Philomena (top) and Political BodiesAfter voting early on Thursday, I went to the Alamo Drafthouse Village for the first night of the Austin Film Festival. Arriving 40 minutes before the 7:30 screening, I was #50 in the badges line for the marquee screening of Philomena. Obviously, many Austinites thought the Village theatre would be a safe choice for Thursday night... but besides the badges, not many of the attendees with film passes got in.  The room was packed.

This new Stephen Frears drama (with comedic elements) stars Judi Dench as an Irish woman yearning to know what happened to the son she birthed 50 years ago. He was born in her teenage years at a convent where she was forced to work as he was put up for adoption. Former political figure Martin Sixsmith (Steve Coogan) decides to aid her in her search as he works on a human interest story about it.

Based on a true story, this heart-rending film had me tearing up minutes before Dench would make a comment that would crack me up.  Philomena has a refreshing message of mercy, along with a clever script that makes much of the class differences between Martin and Philomena.

I realized as I raced to my car and hurriedly drove to the Texas Spirit Theatre that Philomena and the next film on my schedule, Political Bodies, share a commonality: Both films have to do with reproductive decisions. A teen in mid-20th century Ireland, knowing nothing of birth control, Philomena's choices during her pregnancy were very limited. And if conservative Republicans have their way in Virginia, options for the women of that state will be similarly limited... in 2013.

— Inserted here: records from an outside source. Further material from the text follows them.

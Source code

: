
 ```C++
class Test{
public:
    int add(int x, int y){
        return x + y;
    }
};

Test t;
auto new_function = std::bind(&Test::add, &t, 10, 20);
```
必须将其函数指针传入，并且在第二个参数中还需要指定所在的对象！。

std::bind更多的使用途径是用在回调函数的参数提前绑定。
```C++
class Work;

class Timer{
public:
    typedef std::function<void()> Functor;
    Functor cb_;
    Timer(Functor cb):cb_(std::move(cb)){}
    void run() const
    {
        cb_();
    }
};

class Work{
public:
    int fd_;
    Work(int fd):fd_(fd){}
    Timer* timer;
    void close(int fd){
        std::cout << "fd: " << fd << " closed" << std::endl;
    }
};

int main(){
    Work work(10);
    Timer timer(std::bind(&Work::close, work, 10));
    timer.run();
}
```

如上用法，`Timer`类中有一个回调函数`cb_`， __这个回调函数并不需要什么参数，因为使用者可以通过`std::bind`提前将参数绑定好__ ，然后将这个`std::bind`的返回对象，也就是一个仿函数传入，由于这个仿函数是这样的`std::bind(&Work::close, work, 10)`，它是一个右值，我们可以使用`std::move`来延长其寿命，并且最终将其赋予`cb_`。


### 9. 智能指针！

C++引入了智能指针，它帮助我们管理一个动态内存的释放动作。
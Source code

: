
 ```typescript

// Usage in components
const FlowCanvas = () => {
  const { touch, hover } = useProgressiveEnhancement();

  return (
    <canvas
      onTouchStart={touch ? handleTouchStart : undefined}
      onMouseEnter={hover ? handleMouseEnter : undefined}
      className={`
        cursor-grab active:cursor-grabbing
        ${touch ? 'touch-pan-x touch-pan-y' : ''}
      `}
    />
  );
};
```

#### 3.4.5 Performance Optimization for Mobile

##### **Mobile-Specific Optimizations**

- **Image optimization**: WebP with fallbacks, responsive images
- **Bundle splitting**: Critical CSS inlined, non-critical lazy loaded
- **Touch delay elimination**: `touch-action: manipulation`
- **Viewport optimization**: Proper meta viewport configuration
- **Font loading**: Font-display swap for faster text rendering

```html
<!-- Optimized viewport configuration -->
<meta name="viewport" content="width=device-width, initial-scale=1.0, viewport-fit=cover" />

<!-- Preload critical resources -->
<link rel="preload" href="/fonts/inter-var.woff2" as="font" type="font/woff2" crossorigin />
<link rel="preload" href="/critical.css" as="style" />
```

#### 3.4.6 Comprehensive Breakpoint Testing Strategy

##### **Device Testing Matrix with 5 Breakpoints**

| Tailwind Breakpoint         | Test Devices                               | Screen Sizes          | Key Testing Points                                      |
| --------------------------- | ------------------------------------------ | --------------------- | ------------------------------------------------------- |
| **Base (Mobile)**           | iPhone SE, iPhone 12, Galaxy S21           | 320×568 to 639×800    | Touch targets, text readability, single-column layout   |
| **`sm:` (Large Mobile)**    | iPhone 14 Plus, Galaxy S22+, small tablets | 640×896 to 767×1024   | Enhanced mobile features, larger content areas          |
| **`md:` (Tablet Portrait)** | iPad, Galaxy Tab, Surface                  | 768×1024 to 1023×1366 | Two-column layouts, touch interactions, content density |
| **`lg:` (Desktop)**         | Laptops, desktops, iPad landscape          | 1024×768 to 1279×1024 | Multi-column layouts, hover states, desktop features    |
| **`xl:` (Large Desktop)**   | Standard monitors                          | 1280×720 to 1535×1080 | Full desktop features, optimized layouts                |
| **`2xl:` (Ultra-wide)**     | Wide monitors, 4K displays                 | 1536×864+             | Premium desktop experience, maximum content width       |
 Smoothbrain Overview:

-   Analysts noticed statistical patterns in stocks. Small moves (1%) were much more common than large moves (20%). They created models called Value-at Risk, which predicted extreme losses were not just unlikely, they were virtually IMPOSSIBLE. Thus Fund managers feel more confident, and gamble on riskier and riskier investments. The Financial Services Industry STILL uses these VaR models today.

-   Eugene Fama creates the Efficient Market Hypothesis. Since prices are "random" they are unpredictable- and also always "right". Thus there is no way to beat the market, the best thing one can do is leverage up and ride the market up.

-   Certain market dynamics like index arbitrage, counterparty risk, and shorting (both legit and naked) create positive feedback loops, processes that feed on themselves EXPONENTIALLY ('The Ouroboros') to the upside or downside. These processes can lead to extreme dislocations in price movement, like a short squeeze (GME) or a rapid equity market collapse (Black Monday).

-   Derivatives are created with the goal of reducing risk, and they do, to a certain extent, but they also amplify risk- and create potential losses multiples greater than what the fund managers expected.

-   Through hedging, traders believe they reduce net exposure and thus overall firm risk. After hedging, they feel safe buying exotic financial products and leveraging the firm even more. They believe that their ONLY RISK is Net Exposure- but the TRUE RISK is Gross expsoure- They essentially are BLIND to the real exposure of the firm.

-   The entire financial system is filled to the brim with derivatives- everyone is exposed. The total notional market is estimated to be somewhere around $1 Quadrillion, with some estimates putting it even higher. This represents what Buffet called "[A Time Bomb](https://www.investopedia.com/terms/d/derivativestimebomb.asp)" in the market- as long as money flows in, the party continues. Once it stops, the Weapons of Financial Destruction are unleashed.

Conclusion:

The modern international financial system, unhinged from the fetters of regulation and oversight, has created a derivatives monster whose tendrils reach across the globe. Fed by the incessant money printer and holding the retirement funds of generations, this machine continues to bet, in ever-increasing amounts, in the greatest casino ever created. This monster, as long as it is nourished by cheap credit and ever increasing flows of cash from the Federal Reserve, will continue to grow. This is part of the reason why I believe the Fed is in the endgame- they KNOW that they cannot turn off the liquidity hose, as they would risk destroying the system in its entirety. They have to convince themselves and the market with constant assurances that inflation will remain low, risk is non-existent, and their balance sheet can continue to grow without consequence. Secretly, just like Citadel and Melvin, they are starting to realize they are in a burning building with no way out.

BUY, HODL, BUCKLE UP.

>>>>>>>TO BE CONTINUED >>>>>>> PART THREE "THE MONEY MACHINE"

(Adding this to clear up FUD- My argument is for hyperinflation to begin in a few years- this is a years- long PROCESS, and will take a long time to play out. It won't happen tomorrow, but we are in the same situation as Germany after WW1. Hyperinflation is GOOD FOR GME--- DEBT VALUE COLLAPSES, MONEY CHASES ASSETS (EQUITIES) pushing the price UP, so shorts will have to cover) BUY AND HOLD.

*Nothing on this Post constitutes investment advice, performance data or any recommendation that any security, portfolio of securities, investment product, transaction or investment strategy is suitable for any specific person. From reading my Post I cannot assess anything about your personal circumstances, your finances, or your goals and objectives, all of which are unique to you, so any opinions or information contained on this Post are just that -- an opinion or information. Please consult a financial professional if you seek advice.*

Political Bodies follows the players in the 2012 battle for reproductive rights in Virginia, from GOP lawmakers to women who run the clinics affected by legislation. Abortion provider Shelley Abrams talks of attacks the clinics had to prepare for in the past and says that currently "the assault has come from our own government."

The music accompanying the real-life drama onscreen is periodically tinny, the camerawork is shaky at times and there are some strange editing decisions here (long fades-in mean that someone is speaking during a black screen). However, I found the documentary fascinating, especially given the recent political happenings in our own state.

Director Christopher Englese told us afterwards that he chose Virginia because he wanted to cover a red state transitioning to a purple state (although state lawmakers were mostly Republican, Virginia elected Obama in 2012).  He said he hoped that people leaving Political Bodies would take away that "things can change."

You can catch Political Bodies at 4 pm on Wed., Oct. 30 at Alamo Drafthouse Village [Festival Genius].